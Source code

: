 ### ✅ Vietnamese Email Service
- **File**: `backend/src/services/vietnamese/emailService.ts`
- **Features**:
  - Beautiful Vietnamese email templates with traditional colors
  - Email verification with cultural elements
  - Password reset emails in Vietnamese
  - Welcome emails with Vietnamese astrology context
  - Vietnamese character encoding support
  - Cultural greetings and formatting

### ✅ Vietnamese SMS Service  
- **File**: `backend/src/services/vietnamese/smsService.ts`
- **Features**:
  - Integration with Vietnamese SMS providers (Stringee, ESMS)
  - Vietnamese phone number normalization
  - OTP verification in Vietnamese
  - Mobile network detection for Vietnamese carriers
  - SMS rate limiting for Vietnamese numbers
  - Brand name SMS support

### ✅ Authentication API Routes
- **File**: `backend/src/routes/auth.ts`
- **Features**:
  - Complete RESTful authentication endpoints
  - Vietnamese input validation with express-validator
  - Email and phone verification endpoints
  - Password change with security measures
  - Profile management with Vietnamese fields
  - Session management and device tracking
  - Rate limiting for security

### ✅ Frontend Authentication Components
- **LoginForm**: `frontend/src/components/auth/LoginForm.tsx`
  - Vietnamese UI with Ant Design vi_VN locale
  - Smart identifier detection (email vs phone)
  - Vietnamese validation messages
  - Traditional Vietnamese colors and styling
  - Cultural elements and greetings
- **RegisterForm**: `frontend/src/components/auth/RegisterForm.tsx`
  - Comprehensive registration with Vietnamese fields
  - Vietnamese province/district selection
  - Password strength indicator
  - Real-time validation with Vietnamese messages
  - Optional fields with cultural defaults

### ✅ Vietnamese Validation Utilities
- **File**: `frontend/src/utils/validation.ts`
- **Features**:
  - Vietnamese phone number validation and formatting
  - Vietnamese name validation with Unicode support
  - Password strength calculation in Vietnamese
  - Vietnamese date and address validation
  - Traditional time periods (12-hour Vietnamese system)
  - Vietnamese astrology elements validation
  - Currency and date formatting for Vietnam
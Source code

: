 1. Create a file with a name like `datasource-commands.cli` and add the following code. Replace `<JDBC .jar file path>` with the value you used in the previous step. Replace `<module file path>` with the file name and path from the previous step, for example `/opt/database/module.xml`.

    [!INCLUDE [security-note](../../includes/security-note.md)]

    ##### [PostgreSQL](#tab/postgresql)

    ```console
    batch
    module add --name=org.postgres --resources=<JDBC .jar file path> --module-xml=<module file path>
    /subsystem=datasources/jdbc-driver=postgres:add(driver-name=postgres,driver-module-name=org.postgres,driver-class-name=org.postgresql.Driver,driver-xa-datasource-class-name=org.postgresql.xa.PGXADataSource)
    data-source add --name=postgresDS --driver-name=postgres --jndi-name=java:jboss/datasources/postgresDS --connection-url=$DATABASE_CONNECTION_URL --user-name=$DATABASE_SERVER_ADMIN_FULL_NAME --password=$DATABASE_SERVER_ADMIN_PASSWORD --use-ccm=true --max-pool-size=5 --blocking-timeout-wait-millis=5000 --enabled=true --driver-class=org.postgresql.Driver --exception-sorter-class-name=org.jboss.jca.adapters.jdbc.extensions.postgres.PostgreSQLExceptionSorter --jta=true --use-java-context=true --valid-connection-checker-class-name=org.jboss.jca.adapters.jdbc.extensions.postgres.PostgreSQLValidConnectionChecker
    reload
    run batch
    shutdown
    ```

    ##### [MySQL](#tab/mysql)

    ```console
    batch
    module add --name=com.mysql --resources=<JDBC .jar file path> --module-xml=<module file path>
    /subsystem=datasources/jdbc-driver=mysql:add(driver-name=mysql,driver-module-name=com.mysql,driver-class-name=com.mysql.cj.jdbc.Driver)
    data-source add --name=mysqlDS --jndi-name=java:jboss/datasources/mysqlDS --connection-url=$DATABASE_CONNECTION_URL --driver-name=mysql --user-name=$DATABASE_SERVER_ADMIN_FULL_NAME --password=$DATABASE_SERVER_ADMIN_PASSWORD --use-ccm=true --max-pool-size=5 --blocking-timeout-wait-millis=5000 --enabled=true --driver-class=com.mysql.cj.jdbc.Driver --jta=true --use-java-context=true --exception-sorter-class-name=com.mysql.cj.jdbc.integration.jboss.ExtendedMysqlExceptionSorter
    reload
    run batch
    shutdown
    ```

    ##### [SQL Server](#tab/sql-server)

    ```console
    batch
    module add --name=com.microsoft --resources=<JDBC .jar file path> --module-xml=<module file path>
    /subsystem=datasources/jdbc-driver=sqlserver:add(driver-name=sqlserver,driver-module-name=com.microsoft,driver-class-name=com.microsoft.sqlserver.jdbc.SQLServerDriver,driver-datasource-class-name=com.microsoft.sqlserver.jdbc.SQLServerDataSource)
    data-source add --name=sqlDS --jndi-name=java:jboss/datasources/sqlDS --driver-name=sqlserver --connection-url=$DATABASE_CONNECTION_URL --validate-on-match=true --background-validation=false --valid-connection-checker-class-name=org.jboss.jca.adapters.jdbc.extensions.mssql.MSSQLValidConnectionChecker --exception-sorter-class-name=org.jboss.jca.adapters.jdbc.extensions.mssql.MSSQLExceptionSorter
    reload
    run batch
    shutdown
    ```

Task:
Only the lines of the data holding the string "detection" are wanted; copy each of them.

Exercise result:
  - Mobile network detection for Vietnamese carriers
  - Smart identifier detection (email vs phone)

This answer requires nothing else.